Hedwig Fijen (HF): You’re from Estonia, right? Have we met before?
Liina Siib (LS): I guess we have. I was in St Petersburg for the Manifesta Coffee Break last December.
HF: I’ve been in Tallinn many times. We worked with Rein Lang, the Minister of Culture, to try to bring the Manifesta to Estonia.
LS: I have heard about that. We hope that it will happen.
HF: It is hopefully a good rehearsal here in St Petersburg.
LS: Yes, Manifesta is closer to Estonia than ever before.
HF: Are people talking about it in Estonia?
LS: Yes, they are. Since autumn 2013 there have been discussions about how to engage Estonian audiences and how Estonian artists can contribute to Manifesta 10.
HF: This is also what I discussed with Rein Lang: why he wants Manifesta, because we always check the possible long term impact of a project like this.
LS: Why was it necessary for Manifesta to come to St Petersburg?
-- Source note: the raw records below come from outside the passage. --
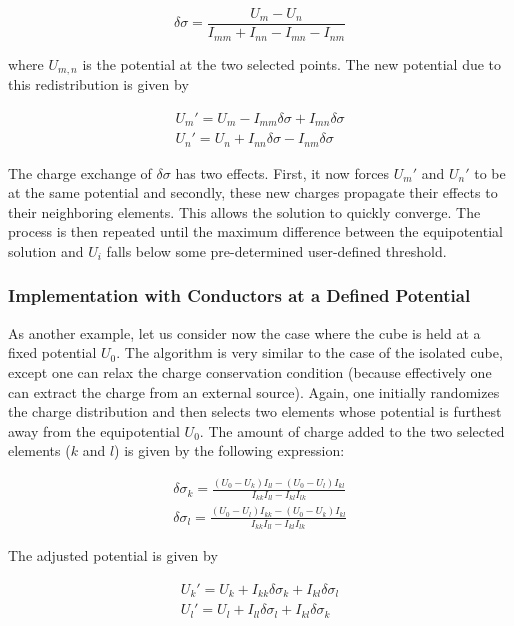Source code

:\begin{equation}
\delta \sigma = \frac{U_m - U_n}{I_{mm} + I_{nn} - I_{mn} - I_{nm}}
\end{equation}

\noindent where $U_{m,n}$ is the potential at the two selected points. The new potential due to this redistribution is given by

\begin{eqnarray}
U_m' = U_m - I_{mm}\delta \sigma + I_{mn}\delta \sigma\\
U_n' = U_n + I_{nn}\delta \sigma - I_{nm}\delta \sigma
\end{eqnarray}

The charge exchange of $\delta \sigma$ has two effects. First, it now forces $U_m'$ and $U_n'$ to be at the same potential and secondly, these new charges propagate their effects to their neighboring elements.  This allows the solution to quickly converge.  The process is then repeated until the maximum difference between the equipotential solution and $U_i$ falls below some pre-determined user-defined threshold.

\subsubsection{Implementation with Conductors at a Defined Potential}

As another example, let us consider now the case where the cube is held at a fixed potential $U_0$.  The algorithm is very similar to the case of the isolated cube, except one can relax the charge conservation condition (because effectively one can extract the charge from an external source).  Again, one initially randomizes the charge distribution and then selects two elements whose potential is furthest away from the equipotential $U_0$.  The amount of charge added to the two selected elements ($k$ and $l$) is given by the following expression:

\begin{eqnarray}
\delta \sigma_k = \frac{(U_0 - U_k)I_{ll} - (U_0-U_l)I_{kl}}{I_{kk} I_{ll} -I_{kl}I_{lk}}\\
\delta \sigma_l = \frac{(U_0 - U_l)I_{kk} - (U_0-U_k)I_{kl}}{I_{kk} I_{ll} -I_{kl}I_{lk}}
\end{eqnarray}

The adjusted potential is given by 

\begin{eqnarray}
\label{eq:charge_exchange}
U_k' = U_k + I_{kk} \delta \sigma_k + I_{kl} \delta \sigma_l \\
U_l' = U_l + I_{ll} \delta \sigma_l + I_{kl} \delta \sigma_k
\end{eqnarray}


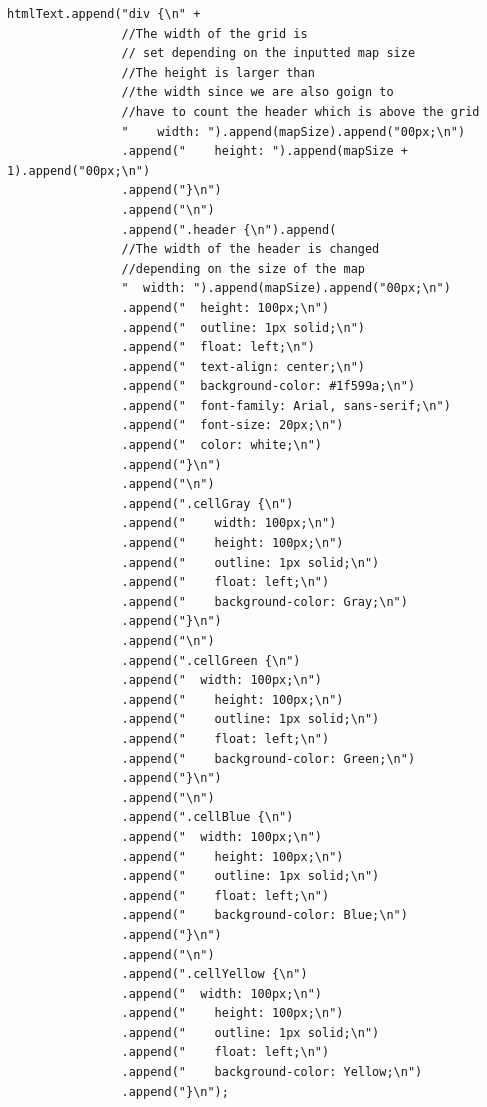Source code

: \documentclass[a4paper,12pt]{extarticle}
\begin{document}
\begin{lstlisting}[caption=The initial code of the Game class, label=amb]
        htmlText.append("div {\n" +
                //The width of the grid is
                // set depending on the inputted map size
                //The height is larger than 
                //the width since we are also goign to 
                //have to count the header which is above the grid
                "    width: ").append(mapSize).append("00px;\n")
                .append("    height: ").append(mapSize + 1).append("00px;\n")
                .append("}\n")
                .append("\n")
                .append(".header {\n").append(
                //The width of the header is changed 
                //depending on the size of the map
                "  width: ").append(mapSize).append("00px;\n")
                .append("  height: 100px;\n")
                .append("  outline: 1px solid;\n")
                .append("  float: left;\n")
                .append("  text-align: center;\n")
                .append("  background-color: #1f599a;\n")
                .append("  font-family: Arial, sans-serif;\n")
                .append("  font-size: 20px;\n")
                .append("  color: white;\n")
                .append("}\n")
                .append("\n")
                .append(".cellGray {\n")
                .append("    width: 100px;\n")
                .append("    height: 100px;\n")
                .append("    outline: 1px solid;\n")
                .append("    float: left;\n")
                .append("    background-color: Gray;\n")
                .append("}\n")
                .append("\n")
                .append(".cellGreen {\n")
                .append("  width: 100px;\n")
                .append("    height: 100px;\n")
                .append("    outline: 1px solid;\n")
                .append("    float: left;\n")
                .append("    background-color: Green;\n")
                .append("}\n")
                .append("\n")
                .append(".cellBlue {\n")
                .append("  width: 100px;\n")
                .append("    height: 100px;\n")
                .append("    outline: 1px solid;\n")
                .append("    float: left;\n")
                .append("    background-color: Blue;\n")
                .append("}\n")
                .append("\n")
                .append(".cellYellow {\n")
                .append("  width: 100px;\n")
                .append("    height: 100px;\n")
                .append("    outline: 1px solid;\n")
                .append("    float: left;\n")
                .append("    background-color: Yellow;\n")
                .append("}\n");


\end{lstlisting}
\end{document}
What is the mutual impact here?
HF: I think there were three reasons: artistic, historical and geopolitical. We wanted to do the Manifesta show during the decade in the ‘east’ from the western perspective and in the ‘west’ from the eastern perspective. It was through the good relationships between Hermitage Amsterdam and the St Petersburg Hermitage that we got to know each other, and then we found out about the 250th anniversary of the St Petersburg Hermitage.
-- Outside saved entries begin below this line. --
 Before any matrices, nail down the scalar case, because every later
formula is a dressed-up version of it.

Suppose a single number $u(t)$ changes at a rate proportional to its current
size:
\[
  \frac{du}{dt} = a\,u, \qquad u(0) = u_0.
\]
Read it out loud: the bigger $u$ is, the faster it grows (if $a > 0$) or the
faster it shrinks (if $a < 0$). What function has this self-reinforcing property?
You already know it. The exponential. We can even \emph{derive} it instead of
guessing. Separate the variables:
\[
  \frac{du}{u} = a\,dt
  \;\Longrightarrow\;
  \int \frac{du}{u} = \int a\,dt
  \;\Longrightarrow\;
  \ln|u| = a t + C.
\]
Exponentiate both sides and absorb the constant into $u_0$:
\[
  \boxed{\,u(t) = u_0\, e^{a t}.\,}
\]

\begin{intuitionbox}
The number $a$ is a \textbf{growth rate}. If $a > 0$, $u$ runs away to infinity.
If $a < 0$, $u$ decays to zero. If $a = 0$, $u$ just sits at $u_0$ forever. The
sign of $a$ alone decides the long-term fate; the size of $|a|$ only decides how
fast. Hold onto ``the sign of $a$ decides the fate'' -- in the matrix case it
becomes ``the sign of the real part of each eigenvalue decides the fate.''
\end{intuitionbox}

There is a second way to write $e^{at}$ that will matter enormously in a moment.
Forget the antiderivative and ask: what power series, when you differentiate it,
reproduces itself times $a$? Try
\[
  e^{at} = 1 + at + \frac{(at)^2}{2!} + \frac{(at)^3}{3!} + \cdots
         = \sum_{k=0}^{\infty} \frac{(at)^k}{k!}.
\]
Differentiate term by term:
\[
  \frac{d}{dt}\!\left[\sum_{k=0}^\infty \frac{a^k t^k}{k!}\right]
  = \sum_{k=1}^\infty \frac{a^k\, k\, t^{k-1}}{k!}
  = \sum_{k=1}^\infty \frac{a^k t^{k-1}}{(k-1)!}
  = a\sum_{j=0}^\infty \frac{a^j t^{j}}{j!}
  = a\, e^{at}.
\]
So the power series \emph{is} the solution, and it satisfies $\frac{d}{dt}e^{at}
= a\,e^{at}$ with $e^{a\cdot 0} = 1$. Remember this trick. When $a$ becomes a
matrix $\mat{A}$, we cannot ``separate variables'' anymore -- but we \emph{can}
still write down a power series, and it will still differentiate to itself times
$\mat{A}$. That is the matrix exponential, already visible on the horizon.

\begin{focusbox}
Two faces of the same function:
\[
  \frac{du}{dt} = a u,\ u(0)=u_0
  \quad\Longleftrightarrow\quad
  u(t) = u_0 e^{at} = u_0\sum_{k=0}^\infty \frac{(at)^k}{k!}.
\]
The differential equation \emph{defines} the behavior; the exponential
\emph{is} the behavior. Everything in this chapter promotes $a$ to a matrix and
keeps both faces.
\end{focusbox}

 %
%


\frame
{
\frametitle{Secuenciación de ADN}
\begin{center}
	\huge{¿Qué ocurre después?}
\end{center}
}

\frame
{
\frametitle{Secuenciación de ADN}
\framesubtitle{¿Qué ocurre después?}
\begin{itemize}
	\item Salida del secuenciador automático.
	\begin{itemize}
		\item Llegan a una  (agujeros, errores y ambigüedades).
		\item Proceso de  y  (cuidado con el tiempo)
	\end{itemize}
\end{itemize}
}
Manifesta is a child born in the post-Communist era and we have a kind of idealistic, ideological point of view in bringing people together and researching the changing DNA of European culture. If you go a little bit more deeply into the history of the Hermitage, which Peter the Great started and Catherine the Great built on, it is of course clear that the tradition of showing contemporary culture in the Hermitage did not start with Manifesta, that it was already there 250 years ago. We wanted to discover the meaning of contemporary art now in a changing, contested society like Russia. We were of course very much stimulated by the courageous attitude of Director Piotrovsky [Dr Mikhail Piotrovsky, Director of the Hermitage], who constantly affirms that the Hermitage as an institution has always been a place of free thinking, a place of humanistic ideals. It’s very inspiring to research the notion of contemporary art in a museum like the Hermitage. Also, it is not a traditional museum but a kind of Kunstkammer.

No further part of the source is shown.